Posted 2005-05-29T23:02:00+01:00 in web

Xtech 2005, Little bangs, Rip mix & share, Just do it

May 29, June 5, 11, 2005,

Jeroen Pulles,

Fabrique [design, communicatie & nieuwe media], Delft, The Netherlands

Table of contents:

  1. Introduction
  2. Conference Day 1
  3. Conference Day 2
  4. Conference Day 3
  5. Conclusions

Introduction

Together with colleagues Kamiel Martinet and Sander de Vos I visited the xtech conference in Amsterdam on 24-27 may 2005. What follows here is a brain dump of everything I found interesting and managed to remember.

XTech 2005 is the premier European conference for developers and managers working with XML and Web technologies, bringing together the worlds of web development, open source, semantic web and open standards.

[xtech, planetxtech, proceedings]

Technorati is tracking posts on , which is useful if you want to see what other people thought of xtech.

Various visitors posted photos of xtech on flickr.

Conference days

Wednesday 25 may, 2005

Opening Keynote

Opening Keynote, Paula Le Dieu, BBC, Creative Commons

BBC Creative Archive

Rip, mix and share is the quote I took with me from her presentation.

I appreciate discussion on licensing and copyright in this conference. There's a lot of copyrighted material owned by governments (indirectly) that is there for the benefit of the public. It makes sense to allow people to use that material in various ways. This does not only apply to television history at the BBC, but also to art in government funded (national) galleries, for example.

The various Creative Commons licenses enable this process, within a proper legal setting.

Opening Keynote 2

Opening Keynote, Mike Shaver, Mozilla Foundation

little bangs is the Mozilla strategy. Bring out features at a time. Advance standards one step at a time.

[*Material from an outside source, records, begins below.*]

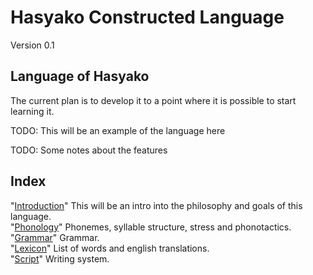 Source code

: 

Hasyako Constructed Language
==============================

Version 0.1


Language of Hasyako
-----------------

The current plan is to develop it to a point where it is possible to start learning it.

TODO: This will be an example of the language here

TODO: Some notes about the features


Index
-------------------------------

"[Introduction](Introduction.md)" This will be an intro into the philosophy and goals of this language.  
"[Phonology](Phonology.md)" Phonemes, syllable structure, stress and phonotactics.  
"[Grammar](Grammar.md)" Grammar.  
"[Lexicon](Lexicon.md)" List of words and english translations.  
"[Script](Script.md)" Writing system.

Avalon & XAML: Windows' new Presentation Platform & Markup Language

Avalon & XAML: Windows' new Presentation Platform & Markup Language, Rob Relyea, Microsoft

Rob's blog on Avalon and XAML

I visited Rob's presentation to get a feel for the kind of market Avalon is aiming for. I'm still not sure if this technology will have anything to do with websites or webpages ever. In some ways it competes with CSS/SVG/Flash, so yes we might be seeing XAML objects embedded in webpages. And it might replace the horrible HTML/javascript sample code that MSFT now provides for Media Center. But mostly, it seems to be an XML layer for conventional application development, somewhat analogous to Glade.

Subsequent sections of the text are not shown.